The greatest public DNS feature since sliced bread is Joyent's new CNS. Tag instances and they are available instantly through a CNAME. It's like the public equivalent of running Hashicorp's Consul. Freaking fantastic and makes me really glad I've stuck with the JPC for my infrastructure.
Ideally we hope to provide some followup posts that go deeper into technical detail about key pieces of the stack (DNS, initramfs framework, job broker, GCP usage, etc).
It sounds like they went to another method for service discovery, then created DNS entries from a DB either dynamically by registering in a zone or just a regular trigger pulled on DB update. Either way, it sounds like they moved the scary stuff to another level/service in the stack.
Also, linters exist for DNS and can be automated even with manual edits. Jenkins + gerrit makes easy work for this.
One has to wonder why they would opt for this. The entire story is a textbook example of where using a cloud would have been immensely better. Instead of leveraging mature pubic cloud offerings, they chose a path that evidently required huge amounts of developer time and resulted in a tremendous amount of pain/wasted time for downstream developers, only to scrap it in the end when they finally realized there's no point in trying to re-implement AWS/GCE. Think clouds are expensive? I'd love to quantify the number of wasted developer-hours resulting from this decision to use physical servers and see how it would stack up against even a very expensive AWS bill.
Would be good to hear their perspective on this.
I believe we started building this platform when AWS was very new, and hadn't seen a compelling reason to transition from it to the cloud until now. There's a couple of posts with more details behind our decision to go to GCP, but primarily it was to leverage their data tooling.
It's strange to me that this is still so common. My theory is that the "one machine one port" philosophy is still built into a lot of software (monitoring, the ELB, etc).
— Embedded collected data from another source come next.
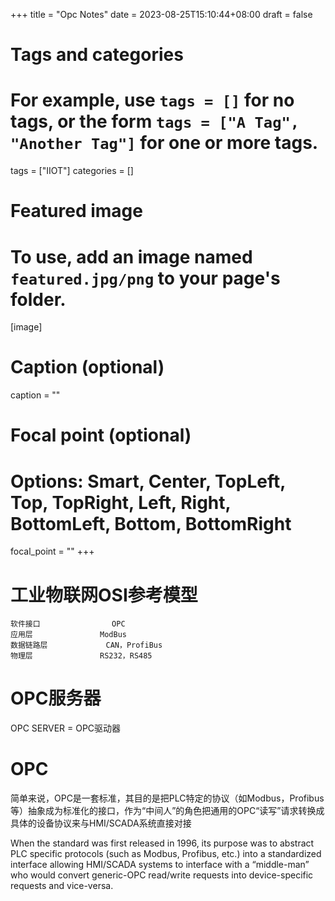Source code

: +++
title = "Opc Notes"
date = 2023-08-25T15:10:44+08:00
draft = false

# Tags and categories
# For example, use `tags = []` for no tags, or the form `tags = ["A Tag", "Another Tag"]` for one or more tags.
tags = ["IIOT"]
categories = []

# Featured image
# To use, add an image named `featured.jpg/png` to your page's folder. 
[image]
  # Caption (optional)
  caption = ""

  # Focal point (optional)
  # Options: Smart, Center, TopLeft, Top, TopRight, Left, Right, BottomLeft, Bottom, BottomRight
  focal_point = ""
+++


# 工业物联网OSI参考模型

```
软件接口	            OPC
应用层	              ModBus
数据链路层	          CAN，ProfiBus
物理层	              RS232，RS485
```


# OPC服务器

OPC SERVER = OPC驱动器


# OPC


简单来说，OPC是一套标准，其目的是把PLC特定的协议（如Modbus，Profibus等）抽象成为标准化的接口，作为“中间人”的角色把通用的OPC“读写”请求转换成具体的设备协议来与HMI/SCADA系统直接对接

When the standard was first released in 1996, its purpose was to abstract PLC specific protocols (such as Modbus, Profibus, etc.) into a standardized interface allowing HMI/SCADA systems to interface with a “middle-man” who would convert generic-OPC read/write requests into device-specific requests and vice-versa.
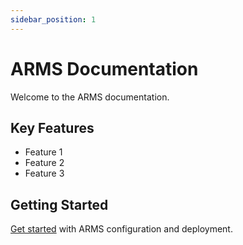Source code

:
 ```yaml
---
sidebar_position: 1
---
```


# ARMS Documentation
Welcome to the ARMS documentation.

## Key Features
- Feature 1
- Feature 2
- Feature 3

## Getting Started
[Get started](./getting-started.md) with ARMS configuration and deployment.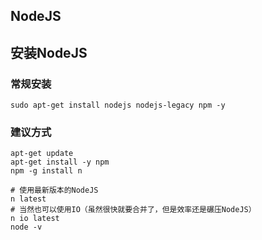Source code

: ## NodeJS

## 安装NodeJS

### 常规安装

```
sudo apt-get install nodejs nodejs-legacy npm -y
```

### 建议方式

```
apt-get update
apt-get install -y npm
npm -g install n

# 使用最新版本的NodeJS
n latest
# 当然也可以使用IO（虽然很快就要合并了，但是效率还是碾压NodeJS）
n io latest
node -v
```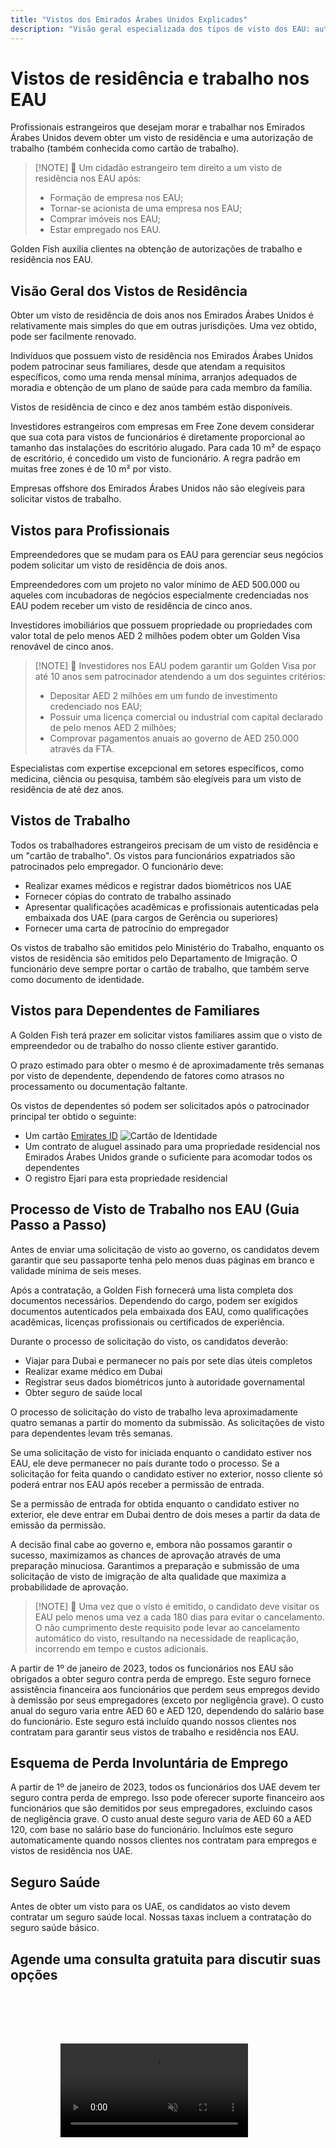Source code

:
 ```yaml
---
title: "Vistos dos Emirados Árabes Unidos Explicados"
description: "Visão geral especializada dos tipos de visto dos EAU: autorizações de residência, vistos de trabalho e vistos para dependentes. Tudo o que você precisa saber sobre requisitos e processamento."
---
```


# Vistos de residência e trabalho nos EAU

Profissionais estrangeiros que desejam morar e trabalhar nos Emirados Árabes Unidos devem obter um visto de residência e uma autorização de trabalho (também conhecida como cartão de trabalho).

> [!NOTE] 💚 Um cidadão estrangeiro tem direito a um visto de residência nos EAU após:
>
> - Formação de empresa nos EAU;
> - Tornar-se acionista de uma empresa nos EAU;
> - Comprar imóveis nos EAU;
> - Estar empregado nos EAU.

Golden Fish auxilia clientes na obtenção de autorizações de trabalho e residência nos EAU.

## Visão Geral dos Vistos de Residência

Obter um visto de residência de dois anos nos Emirados Árabes Unidos é relativamente mais simples do que em outras jurisdições. Uma vez obtido, pode ser facilmente renovado.

Indivíduos que possuem visto de residência nos Emirados Árabes Unidos podem patrocinar seus familiares, desde que atendam a requisitos específicos, como uma renda mensal mínima, arranjos adequados de moradia e obtenção de um plano de saúde para cada membro da família.

Vistos de residência de cinco e dez anos também estão disponíveis.

Investidores estrangeiros com empresas em Free Zone devem considerar que sua cota para vistos de funcionários é diretamente proporcional ao tamanho das instalações do escritório alugado. Para cada 10 m² de espaço de escritório, é concedido um visto de funcionário. A regra padrão em muitas free zones é de 10 m² por visto.

Empresas offshore dos Emirados Árabes Unidos não são elegíveis para solicitar vistos de trabalho.

## Vistos para Profissionais

Empreendedores que se mudam para os EAU para gerenciar seus negócios podem solicitar um visto de residência de dois anos.

Empreendedores com um projeto no valor mínimo de AED 500.000 ou aqueles com incubadoras de negócios especialmente credenciadas nos EAU podem receber um visto de residência de cinco anos.

Investidores imobiliários que possuem propriedade ou propriedades com valor total de pelo menos AED 2 milhões podem obter um Golden Visa renovável de cinco anos.

> [!NOTE] 💚 Investidores nos EAU podem garantir um Golden Visa por até 10 anos sem patrocinador atendendo a um dos seguintes critérios:
>
> - Depositar AED 2 milhões em um fundo de investimento credenciado nos EAU;
> - Possuir uma licença comercial ou industrial com capital declarado de pelo menos AED 2 milhões;
> - Comprovar pagamentos anuais ao governo de AED 250.000 através da FTA.

Especialistas com expertise excepcional em setores específicos, como medicina, ciência ou pesquisa, também são elegíveis para um visto de residência de até dez anos.

## Vistos de Trabalho

Todos os trabalhadores estrangeiros precisam de um visto de residência e um "cartão de trabalho". Os vistos para funcionários expatriados são patrocinados pelo empregador. O funcionário deve:

- Realizar exames médicos e registrar dados biométricos nos UAE
- Fornecer cópias do contrato de trabalho assinado
- Apresentar qualificações acadêmicas e profissionais autenticadas pela embaixada dos UAE (para cargos de Gerência ou superiores)
- Fornecer uma carta de patrocínio do empregador

Os vistos de trabalho são emitidos pelo Ministério do Trabalho, enquanto os vistos de residência são emitidos pelo Departamento de Imigração. O funcionário deve sempre portar o cartão de trabalho, que também serve como documento de identidade.

## Vistos para Dependentes de Familiares

A Golden Fish terá prazer em solicitar vistos familiares assim que o visto de empreendedor ou de trabalho do nosso cliente estiver garantido.

O prazo estimado para obter o mesmo é de aproximadamente três semanas por visto de dependente, dependendo de fatores como atrasos no processamento ou documentação faltante.

Os vistos de dependentes só podem ser solicitados após o patrocinador principal ter obtido o seguinte:

- Um cartão [Emirates ID](https://u.ae/en/information-and-services/visa-and-emirates-id/emirates-id) ![Cartão de Identidade](/img/ILONMASKID.webp)
- Um contrato de aluguel assinado para uma propriedade residencial nos Emirados Árabes Unidos grande o suficiente para acomodar todos os dependentes
- O registro Ejari para esta propriedade residencial

## Processo de Visto de Trabalho nos EAU (Guia Passo a Passo)

Antes de enviar uma solicitação de visto ao governo, os candidatos devem garantir que seu passaporte tenha pelo menos duas páginas em branco e validade mínima de seis meses.

Após a contratação, a Golden Fish fornecerá uma lista completa dos documentos necessários. Dependendo do cargo, podem ser exigidos documentos autenticados pela embaixada dos EAU, como qualificações acadêmicas, licenças profissionais ou certificados de experiência.

Durante o processo de solicitação do visto, os candidatos deverão:

- Viajar para Dubai e permanecer no país por sete dias úteis completos
- Realizar exame médico em Dubai
- Registrar seus dados biométricos junto à autoridade governamental
- Obter seguro de saúde local

O processo de solicitação do visto de trabalho leva aproximadamente quatro semanas a partir do momento da submissão. As solicitações de visto para dependentes levam três semanas.

Se uma solicitação de visto for iniciada enquanto o candidato estiver nos EAU, ele deve permanecer no país durante todo o processo. Se a solicitação for feita quando o candidato estiver no exterior, nosso cliente só poderá entrar nos EAU após receber a permissão de entrada.

Se a permissão de entrada for obtida enquanto o candidato estiver no exterior, ele deve entrar em Dubai dentro de dois meses a partir da data de emissão da permissão.

A decisão final cabe ao governo e, embora não possamos garantir o sucesso, maximizamos as chances de aprovação através de uma preparação minuciosa. Garantimos a preparação e submissão de uma solicitação de visto de imigração de alta qualidade que maximiza a probabilidade de aprovação.

> [!NOTE] 💚 Uma vez que o visto é emitido, o candidato deve visitar os EAU pelo menos uma vez a cada 180 dias para evitar o cancelamento.
> O não cumprimento deste requisito pode levar ao cancelamento automático do visto, resultando na necessidade de reaplicação, incorrendo em tempo e custos adicionais.

A partir de 1º de janeiro de 2023, todos os funcionários nos EAU são obrigados a obter seguro contra perda de emprego. Este seguro fornece assistência financeira aos funcionários que perdem seus empregos devido à demissão por seus empregadores (exceto por negligência grave). O custo anual do seguro varia entre AED 60 e AED 120, dependendo do salário base do funcionário. Este seguro está incluído quando nossos clientes nos contratam para garantir seus vistos de trabalho e residência nos EAU.

## Esquema de Perda Involuntária de Emprego

A partir de 1º de janeiro de 2023, todos os funcionários dos UAE devem ter seguro contra perda de emprego. Isso pode oferecer suporte financeiro aos funcionários que são demitidos por seus empregadores, excluindo casos de negligência grave. O custo anual deste seguro varia de AED 60 a AED 120, com base no salário base do funcionário. Incluímos este seguro automaticamente quando nossos clientes nos contratam para empregos e vistos de residência nos UAE.

## Seguro Saúde

Antes de obter um visto para os UAE, os candidatos ao visto devem contratar um seguro saúde local. Nossas taxas incluem a contratação do seguro saúde básico.

## Agende uma consulta gratuita para discutir suas opções

<video  autoplay muted playsinline style="padding: 80px" >
  <source src="/video/iStock-2185914135.mp4" type="video/mp4">
</video>

<ContactFormModal formName="Employment Visa [guide]" buttonText="Obtenha uma consulta gratuita" :services="[
    '💼 Visto de Trabalho + Cartão de Trabalho',
    '👨‍💼 Visto de Empreendedor (2 anos)',
    '🏢 Visto de Free Zone Company',
    '👨‍👩‍👧‍👦 Visto para Dependentes Familiares',
    '💳 Solicitação de Emirates ID',
    '💵 Salário mensal acima de AED 30K',
    '💰 Elegibilidade para Golden Visa',
    '❓ Outros Serviços de Visto',
    ]"/>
Another is that this is the philosophy we've always known.
Take a look at Kubernetes. Everything is accessible via localhost:<some port>. that breaks most home-built and enterprise orchestration and monitoring tools spectacularly even though it's a much simpler mode (everything is a port, not ip port combo).
Density is much easier to accomplish on larger machines with more cores, which are elastic in the face of bursty residents. They are also generally cheaper per compute/memory.
IPv6 is practically built for containers, and, to Kubernetes's credit, they architected with that in mind. (Learned from BNS.) Weirdly, what I'm saying here was the original idea behind ports in the first place. There just aren't enough of them, particularly when half your space is shared with client sockets.
I want a world where v4 is pretty much just my control plane into the v6 cluster, since I'll die before IPv4. Google and far more importantly Amazon need to come up with a v6 story in their cloud offerings already. AWS has had a decade. This isn't just blind advocacy any more; the orchestration and software side is starting to build entire parts of the OSI stack because the network side of our industry is stuck without any sign of moving, no matter how dire the v4 situation.
However given Spotify's business position our priority has yet to shift from providing engineers compute capacity as fast as possible to optimising our usage of said compute capacity. It's all now somewhat of a moot point as we move away from our own hardware into Google's cloud.
It's also harder to separate two or more processes that 'grew up' together in the same container/machine/vm.
Let me fix that for you; stop gendering your servers.